Other groups opposed to the bike lane’s impact on car circulation along Beach Avenue include some Stanley Park drivers and tour bus operators, who decry the lack of a “second exit” from the park. This is despite the fact that it has been possible to exit Stanley Park through Nelson, Barclay and Robson Streets since 2023.

Sarah Kirby-Yung’s $6 million road widening scheme

After the 2022 election, opponents of the Beach Avenue bike lane found a champion in ABC councillor Sarah Kirby-Yung who, unprompted, asked staff during a capital plan implementation update in 2023 to consider restoring two-way car traffic on the road.

During the meeting, Kirby-Yung claimed that “some people are concerned it’s backed up with park access” and went on to suggest that the Beach Avenue bike lane was bad for the environment because it increased idling by cars—a debunked talking point often used to oppose safe cycling infrastructure.

Facing backlash after the meeting, Kirby-Yung backtracked on Twitter, acknowledging the popularity of the Beach Avenue bike lane and promising that “its [sic] not going anywhere”.

This would change in 2024 when staff unveiled the Imagine West End Waterfront Vision, a master park and transportation plan to redevelop the West End beaches. The ambitious 30-year vision called for a sweeping redesign of English Bay Park to adapt to sea level rise and climate change, while proposing new amenities such as a theatre, a skate park and a welcome centre.

However, guided by council feedback, it also suggested restoring two-way traffic between Denman St and Stanley Park on Beach Avenue. To preserve the cycling link into Stanley Park, the plan called for building a replacement bike lane on the adjacent park land. All told, staff estimated that it would cost $6 million to add a net-zero amount of mileage to the cycling network to accommodate cars leaving Stanley Park.

In April 2024, the Park Board enthusiastically endorsed the overall vision, with councillors in the independent majority praising the climate and amenity elements. However, they had concerns about the Beach Avenue scheme and voted along party lines to reject moving forward with the bike lane removal and send it back to staff for further study.

In May, Kirby-Yung moved an amendment at city council to spite the Park Board and approve the exact opposite of what they endorsed, rejecting the entire park plan but moving forward with the Beach Avenue road widening. Killing the park plan was approved along party lines with all of ABC in favour (including then-ABC councillor Rebecca Bligh), though Bligh dissented from the specific line about two-way traffic on Beach Ave.

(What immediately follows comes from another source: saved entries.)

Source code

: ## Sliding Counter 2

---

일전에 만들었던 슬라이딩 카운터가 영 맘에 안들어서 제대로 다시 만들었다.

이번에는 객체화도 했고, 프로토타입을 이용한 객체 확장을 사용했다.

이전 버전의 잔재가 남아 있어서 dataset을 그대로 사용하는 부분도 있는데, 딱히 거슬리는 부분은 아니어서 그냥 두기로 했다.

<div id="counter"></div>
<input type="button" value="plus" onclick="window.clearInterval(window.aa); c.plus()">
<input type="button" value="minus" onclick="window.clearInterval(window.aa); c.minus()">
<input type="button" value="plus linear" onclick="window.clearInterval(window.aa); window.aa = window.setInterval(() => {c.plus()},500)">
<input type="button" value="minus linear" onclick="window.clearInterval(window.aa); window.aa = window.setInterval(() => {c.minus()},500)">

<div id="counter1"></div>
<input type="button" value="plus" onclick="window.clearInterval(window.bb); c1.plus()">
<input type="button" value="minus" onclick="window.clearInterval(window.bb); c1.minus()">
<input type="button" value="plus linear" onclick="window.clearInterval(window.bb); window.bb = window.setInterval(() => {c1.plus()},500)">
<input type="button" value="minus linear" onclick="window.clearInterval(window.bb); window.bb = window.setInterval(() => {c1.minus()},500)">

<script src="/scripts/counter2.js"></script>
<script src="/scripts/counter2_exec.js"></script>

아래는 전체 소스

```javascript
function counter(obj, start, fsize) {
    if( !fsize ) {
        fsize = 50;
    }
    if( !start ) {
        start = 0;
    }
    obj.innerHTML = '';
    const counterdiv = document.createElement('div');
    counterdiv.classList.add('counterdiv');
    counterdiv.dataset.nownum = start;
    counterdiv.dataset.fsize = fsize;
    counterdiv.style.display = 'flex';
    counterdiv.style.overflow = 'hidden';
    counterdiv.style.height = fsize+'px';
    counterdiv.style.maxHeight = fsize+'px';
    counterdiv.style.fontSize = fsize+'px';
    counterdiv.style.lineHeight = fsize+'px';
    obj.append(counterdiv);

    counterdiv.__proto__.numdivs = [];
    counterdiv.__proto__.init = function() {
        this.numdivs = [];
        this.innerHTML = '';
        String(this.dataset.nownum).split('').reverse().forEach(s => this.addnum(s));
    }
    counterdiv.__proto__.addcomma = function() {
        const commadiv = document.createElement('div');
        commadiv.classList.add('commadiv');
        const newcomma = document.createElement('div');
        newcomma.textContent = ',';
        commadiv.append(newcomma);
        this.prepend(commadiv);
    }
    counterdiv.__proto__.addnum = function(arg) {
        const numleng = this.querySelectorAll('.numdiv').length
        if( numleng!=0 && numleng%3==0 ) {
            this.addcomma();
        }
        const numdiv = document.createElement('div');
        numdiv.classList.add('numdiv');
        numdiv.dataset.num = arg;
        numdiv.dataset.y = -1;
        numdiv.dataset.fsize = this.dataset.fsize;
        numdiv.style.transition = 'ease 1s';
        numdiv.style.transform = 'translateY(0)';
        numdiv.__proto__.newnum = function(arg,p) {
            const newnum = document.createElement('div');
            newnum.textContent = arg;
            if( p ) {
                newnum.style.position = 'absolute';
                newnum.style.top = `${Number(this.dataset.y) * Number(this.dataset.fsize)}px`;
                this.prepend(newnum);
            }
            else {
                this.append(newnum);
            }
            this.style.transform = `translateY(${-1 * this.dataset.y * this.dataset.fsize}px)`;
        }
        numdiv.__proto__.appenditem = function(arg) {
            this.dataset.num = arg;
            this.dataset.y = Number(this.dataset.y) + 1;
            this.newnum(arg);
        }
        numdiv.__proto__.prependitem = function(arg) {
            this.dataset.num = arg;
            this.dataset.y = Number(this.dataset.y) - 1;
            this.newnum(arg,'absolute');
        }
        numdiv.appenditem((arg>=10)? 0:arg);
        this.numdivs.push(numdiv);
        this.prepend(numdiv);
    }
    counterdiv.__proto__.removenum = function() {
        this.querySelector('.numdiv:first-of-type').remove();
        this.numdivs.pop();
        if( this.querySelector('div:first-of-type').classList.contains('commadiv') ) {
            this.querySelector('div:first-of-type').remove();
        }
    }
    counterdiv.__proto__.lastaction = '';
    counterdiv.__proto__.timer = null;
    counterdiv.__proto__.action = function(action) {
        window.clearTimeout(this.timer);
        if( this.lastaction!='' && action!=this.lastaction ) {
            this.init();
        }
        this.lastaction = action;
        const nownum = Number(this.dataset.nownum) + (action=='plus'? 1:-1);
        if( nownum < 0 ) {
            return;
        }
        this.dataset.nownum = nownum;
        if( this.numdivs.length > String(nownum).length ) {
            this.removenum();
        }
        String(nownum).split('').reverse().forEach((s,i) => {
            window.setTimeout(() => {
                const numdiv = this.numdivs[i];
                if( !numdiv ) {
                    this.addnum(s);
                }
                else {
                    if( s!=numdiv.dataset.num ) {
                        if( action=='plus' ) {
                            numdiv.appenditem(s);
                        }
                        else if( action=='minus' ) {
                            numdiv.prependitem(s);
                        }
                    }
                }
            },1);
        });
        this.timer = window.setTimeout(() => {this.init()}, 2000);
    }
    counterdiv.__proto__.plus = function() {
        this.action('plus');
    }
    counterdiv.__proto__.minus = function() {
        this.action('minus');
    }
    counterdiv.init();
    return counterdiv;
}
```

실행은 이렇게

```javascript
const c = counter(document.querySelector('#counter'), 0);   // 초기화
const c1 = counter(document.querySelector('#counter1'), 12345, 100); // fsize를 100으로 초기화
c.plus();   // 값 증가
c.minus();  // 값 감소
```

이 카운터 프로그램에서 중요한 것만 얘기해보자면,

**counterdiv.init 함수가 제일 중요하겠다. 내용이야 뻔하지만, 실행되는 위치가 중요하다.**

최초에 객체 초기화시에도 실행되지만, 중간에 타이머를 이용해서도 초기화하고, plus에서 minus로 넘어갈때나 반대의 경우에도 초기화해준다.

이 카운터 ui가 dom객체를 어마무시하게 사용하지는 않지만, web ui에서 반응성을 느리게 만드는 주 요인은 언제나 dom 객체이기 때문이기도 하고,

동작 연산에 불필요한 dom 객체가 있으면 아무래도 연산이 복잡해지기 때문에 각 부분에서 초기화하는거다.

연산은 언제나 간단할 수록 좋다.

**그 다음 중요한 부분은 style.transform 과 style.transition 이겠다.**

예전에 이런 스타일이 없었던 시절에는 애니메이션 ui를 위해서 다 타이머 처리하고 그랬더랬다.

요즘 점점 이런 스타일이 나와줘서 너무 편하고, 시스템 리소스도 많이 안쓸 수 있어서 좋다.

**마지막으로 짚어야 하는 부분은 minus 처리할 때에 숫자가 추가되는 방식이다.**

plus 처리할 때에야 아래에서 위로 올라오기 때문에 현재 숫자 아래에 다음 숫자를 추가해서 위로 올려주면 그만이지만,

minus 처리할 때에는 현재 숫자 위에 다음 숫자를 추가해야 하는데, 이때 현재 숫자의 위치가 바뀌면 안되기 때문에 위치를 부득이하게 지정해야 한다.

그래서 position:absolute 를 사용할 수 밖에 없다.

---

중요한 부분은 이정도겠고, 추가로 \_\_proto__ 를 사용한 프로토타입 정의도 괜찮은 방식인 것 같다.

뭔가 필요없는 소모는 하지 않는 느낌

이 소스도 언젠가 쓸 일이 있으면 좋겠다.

Returning to the Park Board in July in a game of jurisdictional ping-pong, the Board refused to endorse council’s roadway plan or to allow its staff to work with Vancouver’s engineering department on designing the replacement path on park land. The Park Board was backed by over 290 letters in opposition, mobilized with the help of OneCity, the r/vancouvercycling subreddit, and now-councillor Lucy Maloney.

After the vote, Mayor Ken Sim lashed out at the Park Board, writing that the rejection was a “temporary” setback and vowing to revisit the issue once the province abolished the Park Board at his request.

Rare silver lining in an austerity budget

The removal of funding from the capital plan appears to be an admission by the city that there is no path forward for the removal of the Beach Avenue bike lane, with the Province in no hurry to abolish the Park Board.

While the bike lane removal could come back later, any future capital plan would need to be approved by the next council after the 2026 election.

Beach Avenue thus appears to be a rare silver lining in an otherwise devastating city budget that is expected to slash hundreds of jobs, hike user fees at community spaces, and savage the city’s arts and culture scene.